Before you can run, you gotta walk, and playing guitar is no different. This year, big names like Doug Aldrich, Devin Townsend, Andy Timmons, Eva Gardner, Matt Heafy, and others detail their earliest, biggest influences.
10. Does It Doom?’s Steve Reis on Black Sabbath’s “Black Sabbath”
The envoy of evil honors Tony Iommi‘s ominous opening odyssey that is a foreboding fight between light and dark that ultimately sparked several subgenres of metal.
9. Joey Landreth on Stevie Ray Vaughan’s “Texas Flood”
The Canadian guitar slinger recalls the moment that cemented his passion for playing thanks to SRV’s evocative delivery and compelling chord voicings.
8. Jason Richardson on Lamb of God and Dream Theater
The All That Remains shredster details two technically challenging riffs that leveled-up his playing and he shouts out the latter for springboarding him into 7-strings.

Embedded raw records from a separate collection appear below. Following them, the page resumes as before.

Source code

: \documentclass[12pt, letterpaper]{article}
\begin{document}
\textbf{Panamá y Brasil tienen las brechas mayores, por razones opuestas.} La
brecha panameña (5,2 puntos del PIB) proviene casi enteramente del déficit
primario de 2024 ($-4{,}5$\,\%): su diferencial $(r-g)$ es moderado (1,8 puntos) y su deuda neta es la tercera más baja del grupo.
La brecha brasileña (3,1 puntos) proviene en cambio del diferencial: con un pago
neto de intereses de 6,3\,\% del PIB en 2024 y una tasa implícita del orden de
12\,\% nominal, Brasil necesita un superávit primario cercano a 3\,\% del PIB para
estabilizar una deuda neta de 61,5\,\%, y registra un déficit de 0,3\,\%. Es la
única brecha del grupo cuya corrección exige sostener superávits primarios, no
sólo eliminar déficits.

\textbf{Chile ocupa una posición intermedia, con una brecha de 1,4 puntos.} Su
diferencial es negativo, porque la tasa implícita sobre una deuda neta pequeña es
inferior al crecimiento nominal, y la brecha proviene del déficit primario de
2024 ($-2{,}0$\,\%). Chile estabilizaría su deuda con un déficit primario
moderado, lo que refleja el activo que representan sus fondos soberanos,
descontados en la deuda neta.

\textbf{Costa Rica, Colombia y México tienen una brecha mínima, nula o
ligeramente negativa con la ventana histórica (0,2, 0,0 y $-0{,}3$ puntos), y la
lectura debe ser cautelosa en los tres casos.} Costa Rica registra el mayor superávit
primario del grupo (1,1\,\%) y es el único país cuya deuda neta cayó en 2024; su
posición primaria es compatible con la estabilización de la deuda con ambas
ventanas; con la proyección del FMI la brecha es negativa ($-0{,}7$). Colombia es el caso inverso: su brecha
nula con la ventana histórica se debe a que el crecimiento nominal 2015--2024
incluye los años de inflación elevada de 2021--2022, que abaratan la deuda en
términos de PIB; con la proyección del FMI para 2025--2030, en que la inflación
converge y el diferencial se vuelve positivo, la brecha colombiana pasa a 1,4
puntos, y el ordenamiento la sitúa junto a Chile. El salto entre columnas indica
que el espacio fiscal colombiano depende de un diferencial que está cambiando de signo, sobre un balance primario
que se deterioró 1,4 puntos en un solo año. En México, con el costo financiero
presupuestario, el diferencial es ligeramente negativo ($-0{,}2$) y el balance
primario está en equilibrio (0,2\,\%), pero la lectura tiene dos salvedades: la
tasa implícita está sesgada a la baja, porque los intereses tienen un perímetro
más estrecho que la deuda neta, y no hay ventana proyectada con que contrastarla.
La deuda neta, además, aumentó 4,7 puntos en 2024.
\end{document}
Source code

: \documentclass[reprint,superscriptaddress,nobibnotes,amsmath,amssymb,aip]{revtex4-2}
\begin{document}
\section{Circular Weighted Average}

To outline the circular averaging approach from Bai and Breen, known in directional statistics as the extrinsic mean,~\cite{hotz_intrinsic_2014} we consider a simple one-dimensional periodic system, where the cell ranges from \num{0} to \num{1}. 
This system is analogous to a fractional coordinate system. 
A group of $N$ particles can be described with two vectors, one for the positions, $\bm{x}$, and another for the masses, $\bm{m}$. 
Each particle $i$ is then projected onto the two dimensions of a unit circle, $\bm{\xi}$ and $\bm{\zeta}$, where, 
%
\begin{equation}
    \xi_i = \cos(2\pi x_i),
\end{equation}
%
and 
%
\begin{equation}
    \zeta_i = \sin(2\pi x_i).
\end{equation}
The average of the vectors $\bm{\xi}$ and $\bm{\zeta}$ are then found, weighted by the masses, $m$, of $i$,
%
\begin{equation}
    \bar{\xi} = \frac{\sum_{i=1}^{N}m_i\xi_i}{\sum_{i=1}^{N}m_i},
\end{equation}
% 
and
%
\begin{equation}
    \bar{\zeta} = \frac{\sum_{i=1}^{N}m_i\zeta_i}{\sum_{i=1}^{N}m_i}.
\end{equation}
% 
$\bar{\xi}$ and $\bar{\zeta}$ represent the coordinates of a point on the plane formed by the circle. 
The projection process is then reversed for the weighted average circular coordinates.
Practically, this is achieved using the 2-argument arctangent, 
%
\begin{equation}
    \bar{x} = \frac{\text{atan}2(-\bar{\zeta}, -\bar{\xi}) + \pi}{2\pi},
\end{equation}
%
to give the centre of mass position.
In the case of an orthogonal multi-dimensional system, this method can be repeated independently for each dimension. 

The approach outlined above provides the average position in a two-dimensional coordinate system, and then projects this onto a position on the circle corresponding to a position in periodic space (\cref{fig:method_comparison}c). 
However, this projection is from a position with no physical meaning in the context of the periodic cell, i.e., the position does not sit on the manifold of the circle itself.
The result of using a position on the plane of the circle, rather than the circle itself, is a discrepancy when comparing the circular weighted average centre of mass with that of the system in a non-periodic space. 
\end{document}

7. Daniela Villarreal on Muse’s “Supermassive Black Hole”
The Warning’s guitarist remembers first being mesmerized by Matt Bellamy’s captivating performances and then empowered to front her own power trio.
6. Trivium’s Matt Heafy on In Flames’ “Artifacts of the Black Rain”
The heavy metal maven details how music made more sense to him after digesting the swift Swedes coupling of “raw, intense screaming vocals with such beautiful guitar melodies.”
5. Andy Timmons on the Beatles’ “I Saw Her Standing There”
Thanks to an older brother, the instrumental star became fascinated with the Fab Four who’s early B-side introduced him to the guitar solo.
4. Melissa Dougherty on Jimi Hendrix’s “Little Wing”
The 6-string foil for Grace VanderWaal and Mayer Hawthorne was mesmerized by the guitar god’s dexterous orchestration and explains why the song is great for teaching solo-guitar compositions.
3. Eva Gardner on Led Zeppelin’s “Ramble On”
The bassist for Pink and Cher explains how John Paul Jones’ rhythmic tightrope of whimsical melody and driving might still hits her today.
2. Devin Townsend on Judas Priest’s “The Sentinel”
The once Strapping Young Lad chronicles the “pinnacle moment” with the Glenn Tipton and K.K. Downing riff that helped him earn “social collateral” and he became “moderately accepted” with schoolmates.
1. Doug Aldrich on Free’s “All Right Now”
The Dead Daisies’ sharpshooter guitarist runs through his favorite A-chord riffs before zeroing in on Paul Kossoff’s magic.